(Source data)
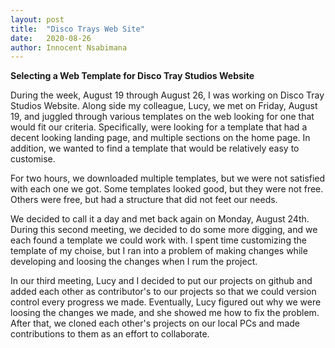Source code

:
 ```yaml
---
layout: post
title:  "Disco Trays Web Site"
date:   2020-08-26
author: Innocent Nsabimana
---
```



**Selecting a Web Template for Disco Tray Studios Website**

During the week, August 19 through August 26, I was working on Disco Tray Studios Website. Along side my colleague, Lucy, we met on Friday, August 19, and juggled through various templates on the web looking for one that would fit our criteria. Specifically, were looking for a template that had a decent looking landing page, and multiple sections on the home page. In addition, we wanted to find a template that would be relatively easy to customise. 

For two hours, we downloaded multiple templates, but we were not satisfied with each one we got. Some templates looked good, but they were not free. Others were free, but had a structure that did not feet our needs. 

We decided to call it a day and met back again on Monday, August 24th. During this second meeting, we decided to do some more digging, and we each found a template we could work with. I spent time customizing the template of my choise, but I ran into a problem of making changes while developing and loosing the changes when I rum the project. 

In our third meeting, Lucy and I decided to put our projects on github and added each other as contributor's to our projects so that we could version control every progress we made. Eventually, Lucy figured out why we were loosing the changes we made, and she showed me how to fix the problem. After that, we cloned each other's projects on our local PCs and made contributions to them as an effort to collaborate. 
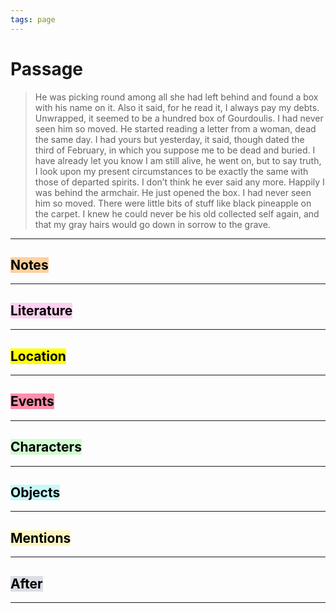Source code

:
```yaml
---
tags: page
---
```


# Passage
> He was picking round among all she had left behind and found a box with his name on it. Also it said, for he read it, I always pay my debts. Unwrapped, it seemed to be a hundred box of Gourdoulis. I had never seen him so moved. He started reading a letter from a woman, dead the same day. I had yours but yesterday, it said, though dated the third of February, in which you suppose me to be dead and buried. I have already let you know I am still alive, he went on, but to say truth, I look upon my present circumstances to be exactly the same with those of departed spirits. I don’t think he ever said any more. Happily I was behind the armchair. He just opened the box. I had never seen him so moved. There were little bits of stuff like black pineapple on the carpet. I knew he could never be his old collected self again, and that my gray hairs would go down in sorrow to the grave.


---
## <mark style="background: #FFB86CA6;">Notes</mark>
---


## <mark style="background: #FFB8EBA6;">Literature</mark>
---

## <mark class="hltr-purple">Location</mark>
---

## <mark style="background: #FF5582A6;">Events</mark>
---

## <mark style="background: #BBFABBA6;">Characters</mark>
---

## <mark style="background: #ABF7F7A6;">Objects</mark>
---

## <mark style="background: #FFF3A3A6;">Mentions</mark>
---

## <mark style="background: #CACFD9A6;">After</mark>
---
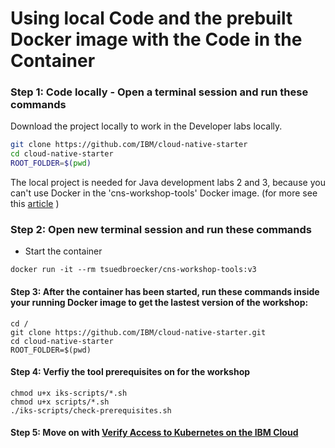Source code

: # Using local Code and the prebuilt Docker image with the Code in the Container 

### Step 1: Code locally - Open a terminal session and run these commands

Download the project locally to work in the Developer labs locally.

```sh
git clone https://github.com/IBM/cloud-native-starter
cd cloud-native-starter
ROOT_FOLDER=$(pwd)
```

The local project is needed for Java development labs 2 and 3, because you can't use Docker in the 'cns-workshop-tools' Docker image. (for more see this [article](https://suedbroecker.net/2019/08/27/definition-of-a-dockerfile-to-use-bash-scripts-on-a-windows-10-machine-for-our-cloud-native-starter-workshop/) )

### Step 2: Open new terminal session and run these commands

* Start the container

```
docker run -it --rm tsuedbroecker/cns-workshop-tools:v3
```

#### Step 3: After the container has been started, run these commands inside your running Docker image to get the lastest version of the workshop:

```
cd /
git clone https://github.com/IBM/cloud-native-starter.git
cd cloud-native-starter
ROOT_FOLDER=$(pwd)
```

#### Step 4: Verfiy the tool prerequisites on for the workshop

```
chmod u+x iks-scripts/*.sh
chmod u+x scripts/*.sh
./iks-scripts/check-prerequisites.sh
```

#### Step 5: Move on with [Verify Access to Kubernetes on the IBM Cloud](./1-prereqs.md#verify-access-to-kubernetes-on-the-ibm-cloud)

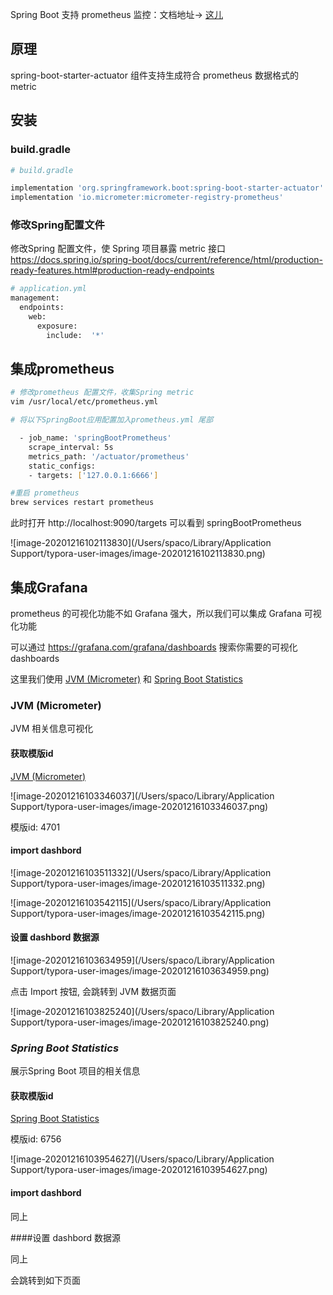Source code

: 

Spring Boot 支持 prometheus 监控：文档地址-> [这儿](https://docs.spring.io/spring-boot/docs/current/reference/html/production-ready-features.html#production-ready-metrics-export-prometheus)



## 原理

spring-boot-starter-actuator 组件支持生成符合  prometheus 数据格式的 metric



## 安装

### build.gradle

```bash
# build.gradle

implementation 'org.springframework.boot:spring-boot-starter-actuator'
implementation 'io.micrometer:micrometer-registry-prometheus'
```



### 修改Spring配置文件

修改Spring 配置文件，使 Spring 项目暴露 metric 接口
https://docs.spring.io/spring-boot/docs/current/reference/html/production-ready-features.html#production-ready-endpoints

```bash
# application.yml
management:
  endpoints:
    web:
      exposure:
        include:  '*'
```

## 集成prometheus



```bash
# 修改prometheus 配置文件，收集Spring metric
vim /usr/local/etc/prometheus.yml
```

```bash
# 将以下SpringBoot应用配置加入prometheus.yml 尾部

  - job_name: 'springBootPrometheus'
    scrape_interval: 5s
    metrics_path: '/actuator/prometheus'
    static_configs:
    - targets: ['127.0.0.1:6666']
```

```bash
#重启 prometheus                
brew services restart prometheus
```

此时打开 http://localhost:9090/targets 可以看到 springBootPrometheus

![image-20201216102113830](/Users/spaco/Library/Application Support/typora-user-images/image-20201216102113830.png)



## 集成Grafana

prometheus 的可视化功能不如 Grafana 强大，所以我们可以集成 Grafana 可视化功能

可以通过 https://grafana.com/grafana/dashboards 搜索你需要的可视化 dashboards

这里我们使用  [JVM (Micrometer)](https://grafana.com/grafana/dashboards/4701) 和 [Spring Boot Statistics](https://grafana.com/grafana/dashboards/6756)

### JVM (Micrometer)

JVM 相关信息可视化

#### 获取模版id

[JVM (Micrometer)](https://grafana.com/grafana/dashboards/4701) 

![image-20201216103346037](/Users/spaco/Library/Application Support/typora-user-images/image-20201216103346037.png)

模版id: 4701

#### import dashbord

![image-20201216103511332](/Users/spaco/Library/Application Support/typora-user-images/image-20201216103511332.png)

![image-20201216103542115](/Users/spaco/Library/Application Support/typora-user-images/image-20201216103542115.png)



#### 设置 dashbord 数据源 

![image-20201216103634959](/Users/spaco/Library/Application Support/typora-user-images/image-20201216103634959.png)

点击 Import 按钮, 会跳转到 JVM 数据页面

![image-20201216103825240](/Users/spaco/Library/Application Support/typora-user-images/image-20201216103825240.png)



### *Spring Boot Statistics*

展示Spring Boot 项目的相关信息

#### 获取模版id

 [Spring Boot Statistics](https://grafana.com/grafana/dashboards/6756)

模版id: 6756

![image-20201216103954627](/Users/spaco/Library/Application Support/typora-user-images/image-20201216103954627.png)

#### import dashbord

同上

####设置 dashbord 数据源  

同上

会跳转到如下页面

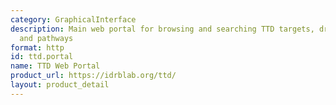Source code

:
 ```yaml
---
category: GraphicalInterface
description: Main web portal for browsing and searching TTD targets, drugs, biomarkers,
  and pathways
format: http
id: ttd.portal
name: TTD Web Portal
product_url: https://idrblab.org/ttd/
layout: product_detail
---
```

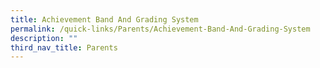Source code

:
 ```yaml
---
title: Achievement Band And Grading System
permalink: /quick-links/Parents/Achievement-Band-And-Grading-System
description: ""
third_nav_title: Parents
---
```


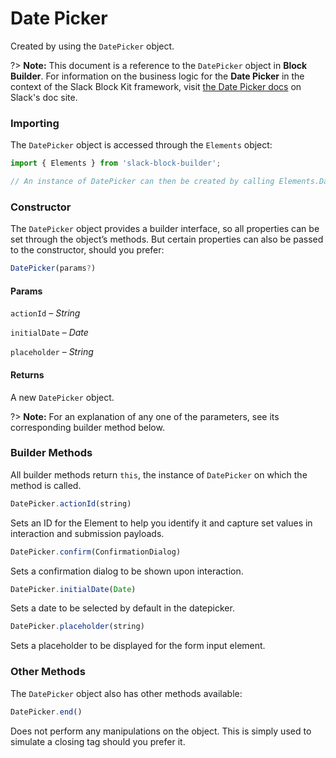 # Date Picker

Created by using the `DatePicker` object.

?> **Note:** This document is a reference to the `DatePicker` object in **Block Builder**. For information on the business logic for the **Date Picker** in the context of the Slack Block Kit framework, visit [the Date Picker docs](https:&#x2F;&#x2F;api.slack.com&#x2F;reference&#x2F;block-kit&#x2F;block-elements#datepicker) on Slack's doc site.

### Importing

The `DatePicker` object is accessed through the `Elements` object:

```javascript
import { Elements } from 'slack-block-builder';

// An instance of DatePicker can then be created by calling Elements.DatePicker();
```


### Constructor

The `DatePicker` object provides a builder interface, so all properties can be set through the object’s methods. But certain properties can also be passed to the constructor, should you prefer:

```javascript
DatePicker(params?)
```

#### Params

`actionId` – *String*

`initialDate` – *Date*

`placeholder` – *String*

#### Returns

A new `DatePicker` object.

?> **Note:** For an explanation of any one of the parameters, see its corresponding builder method below.

### Builder Methods

All builder methods return `this`, the instance of `DatePicker` on which the method is called.

```javascript
DatePicker.actionId(string)
```

Sets an ID for the Element to help you identify it and capture set values in interaction and submission payloads.
```javascript
DatePicker.confirm(ConfirmationDialog)
```

Sets a confirmation dialog to be shown upon interaction.
```javascript
DatePicker.initialDate(Date)
```

Sets a date to be selected by default in the datepicker.
```javascript
DatePicker.placeholder(string)
```

Sets a placeholder to be displayed for the form input element.


### Other Methods

The `DatePicker` object also has other methods available:

```javascript
DatePicker.end()
```

Does not perform any manipulations on the object. This is simply used to simulate a closing tag should you prefer it.

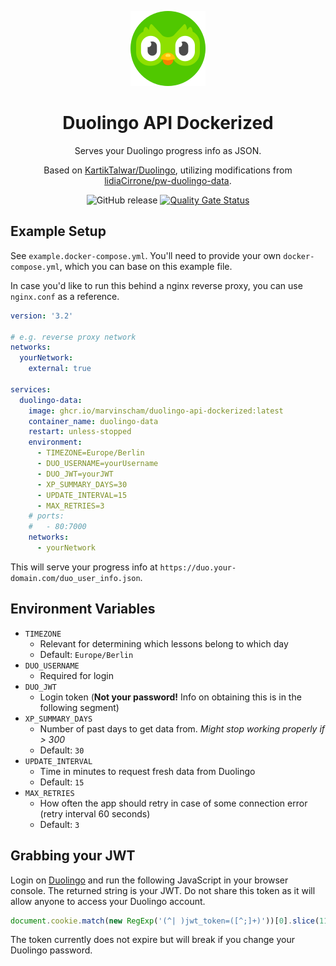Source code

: <div align="center">

![Duolingo Logo](duolingo.png)

<h1>Duolingo API Dockerized</h1>

Serves your Duolingo progress info as JSON.

Based on [KartikTalwar/Duolingo](https://github.com/KartikTalwar/Duolingo), utilizing modifications from [lidiaCirrone/pw-duolingo-data](https://github.com/lidiaCirrone/pw-duolingo-data).

![GitHub release](https://img.shields.io/github/v/release/marvinscham/duolingo-api-dockerized)
[![Quality Gate Status](https://sonar.ms-ds.org/api/project_badges/measure?project=Duolingo-API-Dockerized&metric=alert_status&token=sqb_d0fa0ab8bdae8eda3db5414f9483e03e91034da3)](https://sonar.ms-ds.org/dashboard?id=Duolingo-API-Dockerized)

</div>

## Example Setup

See `example.docker-compose.yml`. You'll need to provide your own `docker-compose.yml`, which you can base on this example file.

In case you'd like to run this behind a nginx reverse proxy, you can use `nginx.conf` as a reference.

```yml
version: '3.2'

# e.g. reverse proxy network
networks:
  yourNetwork:
    external: true

services:
  duolingo-data:
    image: ghcr.io/marvinscham/duolingo-api-dockerized:latest
    container_name: duolingo-data
    restart: unless-stopped
    environment:
      - TIMEZONE=Europe/Berlin
      - DUO_USERNAME=yourUsername
      - DUO_JWT=yourJWT
      - XP_SUMMARY_DAYS=30
      - UPDATE_INTERVAL=15
      - MAX_RETRIES=3
    # ports:
    #   - 80:7000
    networks:
      - yourNetwork
```

This will serve your progress info at `https://duo.your-domain.com/duo_user_info.json`.

## Environment Variables

- `TIMEZONE`
  - Relevant for determining which lessons belong to which day
  - Default: `Europe/Berlin`
- `DUO_USERNAME`
  - Required for login
- `DUO_JWT`
  - Login token (**Not your password!** Info on obtaining this is in the following segment)
- `XP_SUMMARY_DAYS`
  - Number of past days to get data from. _Might stop working properly if > 300_
  - Default: `30`
- `UPDATE_INTERVAL`
  - Time in minutes to request fresh data from Duolingo
  - Default: `15`
- `MAX_RETRIES`
  - How often the app should retry in case of some connection error (retry interval 60 seconds)
  - Default: `3`

## Grabbing your JWT

Login on [Duolingo](duolingo.com) and run the following JavaScript in your browser console. The returned string is your JWT. Do not share this token as it will allow anyone to access your Duolingo account.

```js
document.cookie.match(new RegExp('(^| )jwt_token=([^;]+)'))[0].slice(11);
```

The token currently does not expire but will break if you change your Duolingo password.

* **Task objective**: Any pictures are to be skipped, and the lines from the beginning of the entries through the line with "During the week, August" copied exactly.

* **Written response**:
Source code

:
 ```yaml
---
layout: post
title:  "Disco Trays Web Site"
date:   2020-08-26
author: Innocent Nsabimana
---
```



**Selecting a Web Template for Disco Tray Studios Website**

During the week, August 19 through August 26, I was working on Disco Tray Studios Website. Along side my colleague, Lucy, we met on Friday, August 19, and juggled through various templates on the web looking for one that would fit our criteria. Specifically, were looking for a template that had a decent looking landing page, and multiple sections on the home page. In addition, we wanted to find a template that would be relatively easy to customise. 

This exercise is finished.